WUJUD BARU DI PADANG MAHSYAR
Nanti dibangkitkan di padang Mahsyar dengan wujud yang sama sekali baru, bukan yang seperti sekarang ini sebagaimana yang Allah Ta’ala firmankan :
ذَلِكَ جَزَاؤُهُمْ بِأَنَّهُمْ كَفَرُوا بِآَيَاتِنَا وَقَالُوا أَئِذَا كُنَّا عِظَامًا وَرُفَاتًا أَئِنَّا لَمَبْعُوثُونَ خَلْقًا جَدِيدًا (98)
Itulah Balasan bagi mereka, karena Sesungguhnya mereka kafir kepada ayat-ayat Kami dan (karena mereka) berkata: "Apakah bila Kami telah menjadi tulang belulang dan benda-benda yang hancur, Apakah Kami benar-benar akan dibangkitkan kembali sebagai makhluk baru?" (QS Al-Isra’ 17:98)
Namun bagi mereka yang mengingkari ayat-ayat Allah itu tidaklah percaya bahwa mereka akan diciptakan sebagai ciptaan yang baru, ”Dan mereka berkata:
وَقَالُوا أَئِذَا ضَلَلْنَا فِي الْأَرْضِ أَئِنَّا لَفِي خَلْقٍ جَدِيدٍ بَلْ هُمْ بِلِقَاءِ رَبِّهِمْ كَافِرُونَ (10)
Dan mereka berkata: "Apakah bila Kami telah lenyap (hancur) dalam tanah, Kami benar-benar akan berada dalam ciptaan yang baru?" bahkan mereka ingkar akan menemui Tuhannya. (QS As-Sajdah 32:10)
Dalam kehidupan yang baru di padang Mahsyar akan datang dengan berkelompok-kelompok, sebagaimana firman Allah :
. يَوْمَ يُنْفَخُ فِي الصُّورِ فَتَأْتُونَ أَفْوَاجًا (النباء : 18)
 (‘Pada hari ketika ditiup sangkakala, lalu kalian datang dengan berkelompok-kelompok’)?” (An-Naba [78]:18)

  أَفْوَاجًا  أي أمماً كل أمة بأمامها
Berkelompok-kelompok maksudnya adalah setiap umat berkelompok/berkumpul dengan pemimpinnya masing-masing, sebagaimana firman Allah :
 {يوم ندعو كل أناس بامامهم} [ الإسراء : 71 ]
(ingatlah) suatu hari (yang di hari itu) Kami panggil tiap umat dengan pemimpinnya;

 أ ي زمراً وجماعات مختلفة الأحوال متباينة الأوضاع حسب اختلاف الأعمال وتباينها –
Mereka berkelompok dengan keadaan yang berbeda sesuai dengan amal
واستدل لهذا بما خرج ابن مردويه عن البراء بن عازب أن معاذ بن جبل قال يا رسول الله ما قول الله تعالى
Berdalil dengan hadits yang diriwayatkan oleh Mardaweh, dari Al-Barra’ bin ‘Azib, bahwa  Muadz bin Jabal ra bertanya kepada Rasulullah saw, “Ya Rasulullah, apakah gerangan maksud dari Firman Allah,
يَوْمَ يُنْفَخُ فِي الصُّورِ فَتَأْتُونَ أَفْوَاجًا (النباء : 18)
 (‘Pada hari ketika ditiup sangkakala, lalu kalian datang dengan berkelompok-kelompok’)?” (An-Naba [78] :18)
فقال يا معاذ سألت عن عظيم من الأمور ثم أرسل عَيْنَيْهِ
Maka jawab Rasulullah saw, “Wahai Mu’adz!

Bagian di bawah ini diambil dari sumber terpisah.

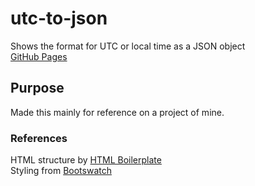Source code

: # utc-to-json
Shows the format for UTC or local time as a JSON object <br>
[GitHub Pages](https://mitchwilkins.github.io/utc-to-json/)

## Purpose
Made this mainly for reference on a project of mine.

### References 
HTML structure by [HTML Boilerplate](https://html5boilerplate.com) <br>
Styling from [Bootswatch](https://bootswatch.com)
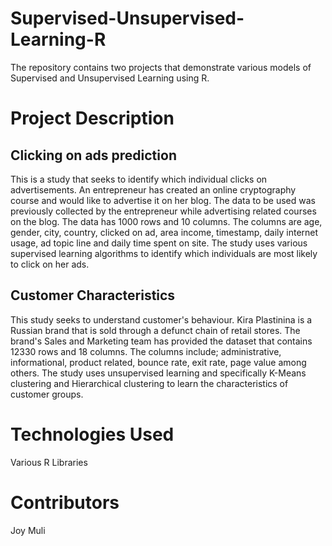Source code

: # Supervised-Unsupervised-Learning-R
The repository contains two projects that demonstrate various models of Supervised and Unsupervised Learning using R.

# Project Description
## Clicking on ads prediction
This is a study that seeks to identify which individual clicks on advertisements. An entrepreneur has created an online cryptography course and would like to advertise it on her blog. The data to be used was previously collected by the entrepreneur while advertising related courses on the blog. The data has 1000 rows and 10 columns. The columns are age, gender, city, country, clicked on ad, area income, timestamp, daily internet usage, ad topic line and daily time spent on site. The study uses various supervised learning algorithms to identify which individuals are most likely to click on her ads. 

## Customer Characteristics
This study seeks to understand customer's behaviour. Kira Plastinina is a Russian brand that is sold through a defunct chain of retail stores. The brand's Sales and Marketing team has provided the dataset that contains 12330 rows and  18  columns. The columns include; administrative, informational, product related, bounce rate, exit rate, page value among others. The study uses unsupervised learning and specifically K-Means clustering and Hierarchical clustering to learn the characteristics of customer groups. 

# Technologies Used
Various R Libraries

# Contributors
Joy Muli
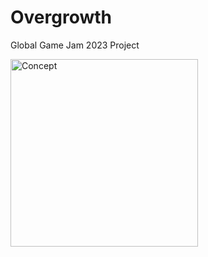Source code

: # Overgrowth
Global Game Jam 2023 Project

<img src="https://raw.githubusercontent.com/TheCell/ggj2023-overgrowth/main/_media/IMG_5010.jpg" height="300" alt="Concept" />
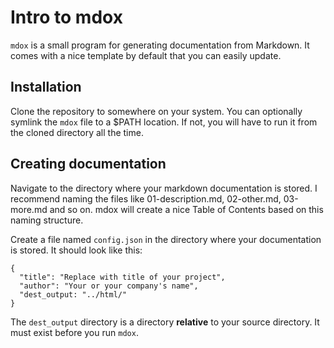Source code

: # Intro to mdox
`mdox` is a small program for generating documentation from Markdown. It comes with a nice template by default that you can easily update.

## Installation
Clone the repository to somewhere on your system. You can optionally symlink the `mdox` file to a $PATH location. If not, you will have to run it from the cloned directory all the time.

## Creating documentation
Navigate to the directory where your markdown documentation is stored. I recommend naming the files like 01-description.md, 02-other.md, 03-more.md and so on. mdox will create a nice Table of Contents based on this naming structure.

Create a file named `config.json` in the directory where your documentation is stored. It should look like this:

    {
      "title": "Replace with title of your project",
      "author": "Your or your company's name",
      "dest_output: "../html/"
    }

The `dest_output` directory is a directory **relative** to your source directory. It must exist before you run `mdox`.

Sesungguhnya engkau telah bertanya tentang persoalan yang amat besar!”, lalu berlinanglah air mata Rasulullah saw karena menangis.
 ثم قال عليه الصلاة والسلام عشرة أصناف قد ميزهم الله عز وجل من جماعة المسلمين فبدل صورهم
Kemudian Beliau saw bersabda: “Ada sepuluh golongan dari kalangan umatku yang mereka akan dibangkitkan secara terpisah, mereka ini telah dipisahkan oleh Allah dari kumpulan kaum muslimin yang lain dan Allah telah mengubah wajah-wajah mereka ...Saat dibangkitkan ada yang wujudnya seperti
(1) فبعضهم على صورة القردة (2) وبعضهم على صورة الخنازير (3) وبعضهم منكسين أرجلهم فوق وجوههم أسفل يسحبون عليها
(1) monyet, (2) ada yang seperti babi, (3) ada yang tubuhnya terbalik (kakinya di atas) dan diseret atas muka mereka,
(4) وبعضهم عمي يترددون (5) وبعضهم صم بكم لا يعقلون
(4) ada yang buta tersungkur, (5) ada yang bisu tuli dan tidak berakal,
(6) وبعضهم يمضغون ألسنتهم وهي مُدَلَّاة على صدورهم يسيل القيح من أفواههم لعاباً يتقذرهم أهل الجمع
 (6) ada yang mengunyah-ngunyah lidahnya sendiri yang terjulur hingga ke dada, dari mulut mereka mengalir nanah laksana air liur berbau busuk yang membuat semua orang merasa jijik kepadanya,
 (7) وبعضهم مقطعة أيديهم وأرجلهم (8) وبعضهم مصلبون على جذوع من نار
(7) ada yang terpotong tangan dan kakinya, (8) ada yang disalib di atas palang-palang api,
 (9) وبعضهم أشد نتناً من الجيف (10) وبعضهم ملبسون جباباً سابغة من قطران لازقة بجلودهم –
 (9) ada yang bau tubuhnya lebih busuk daripada bangkai, dan (10) ada pula yang memakai jubah-jubah panjang yang terbuat dari timah-timah panas yang meleleh
فأما الذين على صورة القردة فالقتات من الناس
Adapun yang berwajah monyet adalah umatku yang suka menyebarkan fitnah di antara manusia.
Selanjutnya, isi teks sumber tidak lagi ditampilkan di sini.